The Hunter was also the basis for Brian Helgeland's Payback (1999), starring Mel Gibson. Director Boorman has joked that Payback was so bad that Gibson must have taken the original script for Point Blank that Boorman and Marvin had thrown out.

On March 29, 1968, Point Blank was screened at Cinelândia movie theaters in Brazil to protest the murder of 18-year-old high school student Edson Luís de Lima Souto by the military police of Rio de Janeiro. Souto was shot at point-blank range. Phrases such as "Do bullets kill hunger?", "Old people in power, young people in coffins", and "They killed a student... what if it was your son?" were written by protesters on the movie posters. The aftermath of Souto's death was one of the first major public protests against the Brazilian military government.

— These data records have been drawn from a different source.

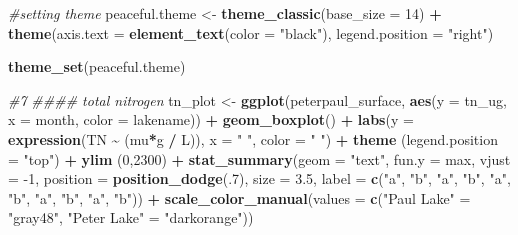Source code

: \documentclass[
]{article}
\newenvironment{Shaded}{\begin{snugshade}}{\end{snugshade}}
\newcommand{\CommentTok}[1]{\textcolor[rgb]{0.56,0.35,0.01}{\textit{#1}}}
\newcommand{\DataTypeTok}[1]{\textcolor[rgb]{0.13,0.29,0.53}{#1}}
\newcommand{\DecValTok}[1]{\textcolor[rgb]{0.00,0.00,0.81}{#1}}
\newcommand{\FloatTok}[1]{\textcolor[rgb]{0.00,0.00,0.81}{#1}}
\newcommand{\KeywordTok}[1]{\textcolor[rgb]{0.13,0.29,0.53}{\textbf{#1}}}
\newcommand{\NormalTok}[1]{#1}
\newcommand{\OperatorTok}[1]{\textcolor[rgb]{0.81,0.36,0.00}{\textbf{#1}}}
\newcommand{\StringTok}[1]{\textcolor[rgb]{0.31,0.60,0.02}{#1}}
\begin{document}
\begin{Shaded}
\begin{Highlighting}[]
\CommentTok{\#setting theme}
\NormalTok{peaceful.theme <{-}}\StringTok{ }\KeywordTok{theme\_classic}\NormalTok{(}\DataTypeTok{base\_size =} \DecValTok{14}\NormalTok{) }\OperatorTok{+}
\StringTok{  }\KeywordTok{theme}\NormalTok{(}\DataTypeTok{axis.text =} \KeywordTok{element\_text}\NormalTok{(}\DataTypeTok{color =} \StringTok{"black"}\NormalTok{), }
        \DataTypeTok{legend.position =} \StringTok{"right"}\NormalTok{)}

\KeywordTok{theme\_set}\NormalTok{(peaceful.theme)}

\CommentTok{\#7}
\CommentTok{\#\#\#\# total nitrogen}
\NormalTok{tn\_plot <{-}}\StringTok{ }\KeywordTok{ggplot}\NormalTok{(peterpaul\_surface, }\KeywordTok{aes}\NormalTok{(}\DataTypeTok{y =}\NormalTok{ tn\_ug, }\DataTypeTok{x =}\NormalTok{ month, }\DataTypeTok{color =}\NormalTok{ lakename)) }\OperatorTok{+}
\StringTok{  }\KeywordTok{geom\_boxplot}\NormalTok{() }\OperatorTok{+}\StringTok{ }
\StringTok{  }\KeywordTok{labs}\NormalTok{(}\DataTypeTok{y =} \KeywordTok{expression}\NormalTok{(TN }\OperatorTok{\textasciitilde{}}\StringTok{ }\NormalTok{(mu}\OperatorTok{*}\NormalTok{g }\OperatorTok{/}\StringTok{ }\NormalTok{L)), }\DataTypeTok{x =} \StringTok{" "}\NormalTok{, }\DataTypeTok{color =} \StringTok{" "}\NormalTok{) }\OperatorTok{+}
\StringTok{  }\KeywordTok{theme}\NormalTok{ (}\DataTypeTok{legend.position =} \StringTok{"top"}\NormalTok{) }\OperatorTok{+}\StringTok{ }\KeywordTok{ylim}\NormalTok{ (}\DecValTok{0}\NormalTok{,}\DecValTok{2300}\NormalTok{) }\OperatorTok{+}
\StringTok{  }\KeywordTok{stat\_summary}\NormalTok{(}\DataTypeTok{geom =} \StringTok{"text"}\NormalTok{, }\DataTypeTok{fun.y =}\NormalTok{ max, }\DataTypeTok{vjust =} \DecValTok{{-}1}\NormalTok{, }
               \DataTypeTok{position =} \KeywordTok{position\_dodge}\NormalTok{(.}\DecValTok{7}\NormalTok{),  }\DataTypeTok{size =} \FloatTok{3.5}\NormalTok{,}
               \DataTypeTok{label =} \KeywordTok{c}\NormalTok{(}\StringTok{"a"}\NormalTok{, }\StringTok{"b"}\NormalTok{, }\StringTok{"a"}\NormalTok{, }\StringTok{"b"}\NormalTok{, }\StringTok{"a"}\NormalTok{, }\StringTok{"b"}\NormalTok{, }
                         \StringTok{"a"}\NormalTok{, }\StringTok{"b"}\NormalTok{, }\StringTok{"a"}\NormalTok{, }\StringTok{"b"}\NormalTok{)) }\OperatorTok{+}
\StringTok{  }\KeywordTok{scale\_color\_manual}\NormalTok{(}\DataTypeTok{values =} \KeywordTok{c}\NormalTok{(}\StringTok{"Paul Lake"}\NormalTok{ =}\StringTok{ "gray48"}\NormalTok{, }\StringTok{"Peter Lake"}\NormalTok{ =}\StringTok{ "darkorange"}\NormalTok{))}


\end{Highlighting}
\end{Shaded}
\end{document}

Lee Marvin expressed consternation with his role in the film years later. In a 1983 interview, when asked about watching himself onscreen, he responded: "How did I feel when I saw myself on the screen? I found it very unpleasant recently when I saw a film of mine called Point Blank, which was a violent film. We made it for the violence. I was shocked at how violent it was. Of course, that was ten, fifteen, eighteen years ago. When I saw the film I literally almost could not stand up, I was so weak. I did that? I am capable of that kind of violence? See, there is the fright; and this is why I think guys back off eventually. They say, 'No, I'm not going to put myself to those demons again.' The demon being the self."